Les crises du logement ne doivent plus être balayées sous le tapis!


Affiche installée sur la rue Wellington, dans Verdun à Montréal, le 15 novembre 2020.        Photo: Steve Baird

La majorité des villes du Québec sont aux prises avec une sévère pénurie de logements locatifs, dont les effets s’ajoutent à ceux de la spéculation immobilière. Les plus récentes données publiées par la Société canadienne d’hypothèques et de logement (SCHL) ont confirmé ce que les comités logement constatent sur le terrain : les logements disponibles sont rares et ne sont pas à la portée de la majorité des locataires, leur revenu étant inférieur à 37 400 $ par an. Dans ce contexte, les pratiques discriminatoires deviennent monnaie courante et la gentrification mine le tissu social des quartiers populaires, fragilisant d’autant plus les locataires en situation de précarité.

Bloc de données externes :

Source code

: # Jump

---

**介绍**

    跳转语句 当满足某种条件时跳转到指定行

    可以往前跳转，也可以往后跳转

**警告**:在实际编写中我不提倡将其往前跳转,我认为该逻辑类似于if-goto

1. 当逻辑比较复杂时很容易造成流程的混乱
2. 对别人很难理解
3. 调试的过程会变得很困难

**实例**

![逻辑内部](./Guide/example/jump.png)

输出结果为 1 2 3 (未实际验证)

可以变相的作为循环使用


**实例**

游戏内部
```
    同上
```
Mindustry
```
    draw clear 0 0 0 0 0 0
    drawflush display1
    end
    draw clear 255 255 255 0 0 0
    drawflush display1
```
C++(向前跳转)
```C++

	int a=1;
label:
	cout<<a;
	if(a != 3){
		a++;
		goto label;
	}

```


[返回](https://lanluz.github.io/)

S’il s’est construit beaucoup de logements ces dernières années, ceux-ci s’avèrent hors de prix, ne répondant pas aux besoins de la majorité des locataires. Pour preuve, au lendemain du 1er juillet 2021, au moins 500 ménages locataires étaient accompagnés par un service d’aide parce que sans logement. Jamais, sauf en 2002 et en 2003, le FRAPRU n’avait recensé un nombre aussi important de sans-logis après la journée des déménagements. Le 1er septembre, 300 ménages étaient toujours dans cette situation. 

Malgré des chiffres et des témoignages éloquents, le gouvernement Legault s’obstine à nier les crises du logement vécues par des centaines de milliers de locataires. Pourtant, de plus en plus de ménages doivent être hébergés par des proches, doivent vivre dans la crainte d’être expulsés de leur milieu, ou doivent accepter de signer des baux pour des logements trop chers, trop petits ou insalubres, au détriment de leur santé physique et mentale. Leur situation ne peut pas être balayée sous le tapis.

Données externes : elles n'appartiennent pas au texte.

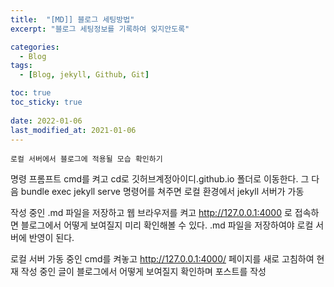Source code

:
 ```yaml
---
title:  "[MD]] 블로그 세팅방법"
excerpt: "블로그 세팅정보를 기록하여 잊지안도록"

categories:
  - Blog
tags:
  - [Blog, jekyll, Github, Git]

toc: true
toc_sticky: true
 
date: 2022-01-06
last_modified_at: 2021-01-06
---
```

    로컬 서버에서 블로그에 적용될 모습 확인하기

명령 프롬프트 cmd를 켜고 cd로 깃허브계정아이디.github.io 폴더로 이동한다. 그 다음 bundle exec jekyll serve 명령어를 쳐주면 로컬 환경에서 jekyll 서버가 가동

  작성 중인 .md 파일을 저장하고 웹 브라우저를 켜고 http://127.0.0.1:4000 로 접속하면 블로그에서 어떻게 보여질지 미리 확인해볼 수 있다. .md 파일을 저장하여야 로컬 서버에 반영이 된다. 
  
  로컬 서버 가동 중인 cmd를 켜놓고 http://127.0.0.1:4000/ 페이지를 새로 고침하여 현재 작성 중인 글이 블로그에서 어떻게 보여질지 확인하며 포스트를 작성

Au mépris d’appels répétés, le logement social — le seul dont on a la certitude qu’il sera abordable pour les locataires mal-logéEs de façon pérenne — continue d’être réalisé au compte-gouttes. Depuis l’élection de la Coalition avenir Québec, à peine 3750 ont été bâtis, malgré la promesse d’en livrer 14 000. Pendant ce temps, 38 000 ménages locataires au Québec attendent une habitation à loyer modique, souvent depuis plusieurs années. À ce nombre, s’ajoute tous ceux qui espèrent obtenir un logement sans but lucratif ou coopératif. 

Dans plusieurs municipalités, des signaux — comme la recherche difficile de logement à la rentrée universitaire — laissent croire que la rareté des logements locatifs s’est intensifiée. La hausse rapide du coût des loyers et les baisses de revenus liées à la pandémie vont assurément provoquer un appauvrissement des ménages qui consacrent déjà une part trop importante de leur revenu au loyer. 

Par ailleurs, l’augmentation de la fréquence et de l’intensité d’aléas climatiques — comme les vagues de chaleur ou les inondations — affectent déjà plus durement les populations les plus vulnérables. Les mesures mises en place pour limiter les changements climatiques peuvent se traduire par une gentrification des quartiers et plus d’expulsions de locataires.  Les instances publiques doivent en tenir compte et mettre en œuvre des solutions répondant à leurs besoins et à leur capacité de payer. 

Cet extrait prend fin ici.